*** Opening of DATASET ***

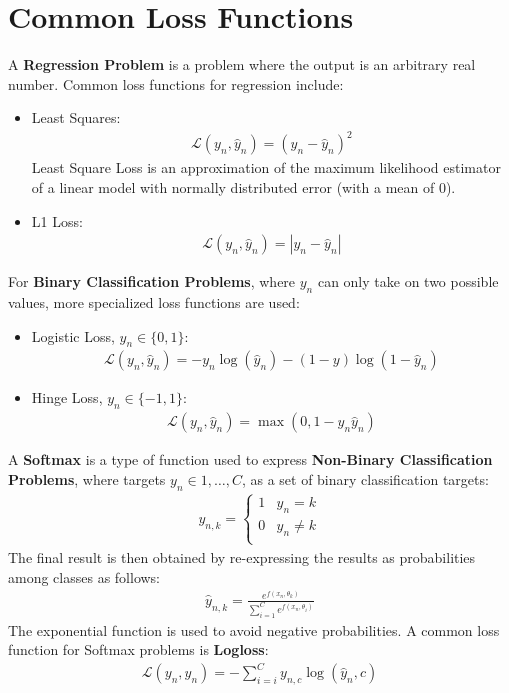 \documentclass{report}
\newcommand{\tbf}{\textbf}
\newcommand{\loss}{\mathcal{L}}
\newcommand{\yhat}{\hat{y}}
\begin{document}
\section{Common Loss Functions}
A \tbf{Regression Problem} is a problem where the output is an arbitrary real number. Common loss functions for regression include:
\begin{itemize}
 \item Least Squares:
 \begin{align*}
  \loss(y_n, \yhat_n) = (y_n - \yhat_n)^2
 \end{align*}
 Least Square Loss is an approximation of the maximum likelihood estimator of a linear model with normally distributed error (with a mean of 0).
 \item L1 Loss:
 \begin{align*}
  \loss(y_n, \yhat_n) = |y_n - \yhat_n|
 \end{align*}
\end{itemize}
For \tbf{Binary Classification Problems}, where $y_n$ can only take on two possible values, more specialized loss functions are used:
\begin{itemize}
 \item Logistic Loss, $y_n \in \{0,1\}$:
 \begin{align*}
  \loss(y_n, \yhat_n) = -y_n \log(\yhat_n) - (1-y) \log (1-\yhat_n)
 \end{align*}
 \item Hinge Loss, $y_n \in \{-1,1\}$:
 \begin{align*}
  \loss(y_n, \yhat_n) = \max(0,1-y_n\yhat_n)
 \end{align*}
\end{itemize}
A \tbf{Softmax} is a type of function used to express \tbf{Non-Binary Classification Problems}, where targets $y_n \in {1, \hdots, C}$, as a set of binary classification targets:
\begin{align*}
 y_{n,k} = 
\begin{cases}
1 & y_n = k\\
0 & y_n \neq k\\
\end{cases}
\end{align*}
The final result is then obtained by re-expressing the results as probabilities among classes as follows:
\begin{align*}
 \yhat_{n,k} = \frac{e^{f(x_n, \theta_k)}}{\sum_{i=1}^{C}e^{f(x_n, \theta_i)}}
\end{align*}
The exponential function is used to avoid negative probabilities. A common loss function for Softmax problems is \tbf{Logloss}:
\begin{align*}
 \loss(y_n, \yhat_n) = -\sum_{i=i}^{C} y_{n,c} \log(\yhat_n,c)
\end{align*}
%
\end{document}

*** Close of DATASET ***

BRIEF
Each line in which the string "Least" is found must be copied from the data.

RESPONSE TO THIS TASK
 \item Least Squares:
 Least Square Loss is an approximation of the maximum likelihood estimator of a linear model with normally distributed error (with a mean of 0).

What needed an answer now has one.